Today I overheard a coworker saying she bought her age-11 son an electric blue Nintendo DS for his birthday, and that he has many systems already. Being the community-minded citizen I am, I strolled over to her desk to strike up a conversation on the topic. After a few lead-in remarks, I asked if she was familiar with the ESRB rating system, and if she checked the ratings before buying games for her kid. She told me she usually made her judgement on the appropriateness of the title based on the picture on the box front.
Not ten minutes later she had full knowledge of the ESRB’s rating system, provided by yours truly. My good deed for the day is done — my coworker is protected; now armed with good information upon which to base purchasing decisions, as opposed to marketing information or her kid’s opinion. The child is protected, and will not be exposed to any non-parent-approved content. And most importantly, the game company is protected. No Grand Theft Auto for that kid, and thus no litigation, keeping our game prices low. It is my sincere hope that she tells all her friends about the ESRB, spreading the good word that they don’t have to guess anymore.

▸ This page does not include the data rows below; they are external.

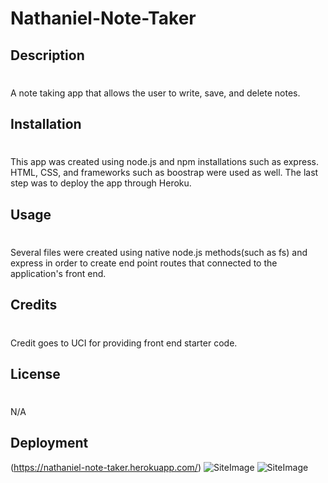 # Nathaniel-Note-Taker
## Description
#
A note taking app that allows the user to write, save, and delete notes. 

## Installation 
#
This app was created using node.js and npm installations such as express. HTML, CSS, and frameworks such as boostrap were used as well. The last step was to deploy the app through Heroku.

## Usage
#
Several files were created using native node.js methods(such as fs) and express in order to create end point routes that connected to the application's front end. 
## Credits
#
Credit goes to UCI for providing front end starter code. 

## License
#
N/A
## Deployment 
(https://nathaniel-note-taker.herokuapp.com/)
![SiteImage](images/Note-Taker-Pic1.png)
![SiteImage](images/Note-Taker-Pic2.png)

Videogame companies often cite the ESRB ratings when faced with accusations of creating mindless, violence-hungry zombies out of America’s future generations, as well they should. The information is there for the asking, right on the front and back of every box. Clearly the overarching issues is that parents and loved ones just aren’t aware.
I would urge all B A Starters to make an effort to distribute information about the ESRB to parents. It’s a valuable tool in the effort to regulate America’s childrens’ exposure to inappropriate media, a great service to our society. Videogames have cost fifty bucks a pop for a long time now, and mainstream society’s steady drive towards class action suits against game developers and distributors must be stopped if we want to keep it that way.
For the sake of our wallets, we must act. Talk to your friends to see what their awareness level is. Hold an ESRB awareness drive in your hometown. Get a float in a local parade. Hand out flyers in front of Target and Walmart (with permission, of course). I have set up a cafepress site, where you can purchase a “Save Our Games” bumper sticker — show your support! It’s up to us to make this work.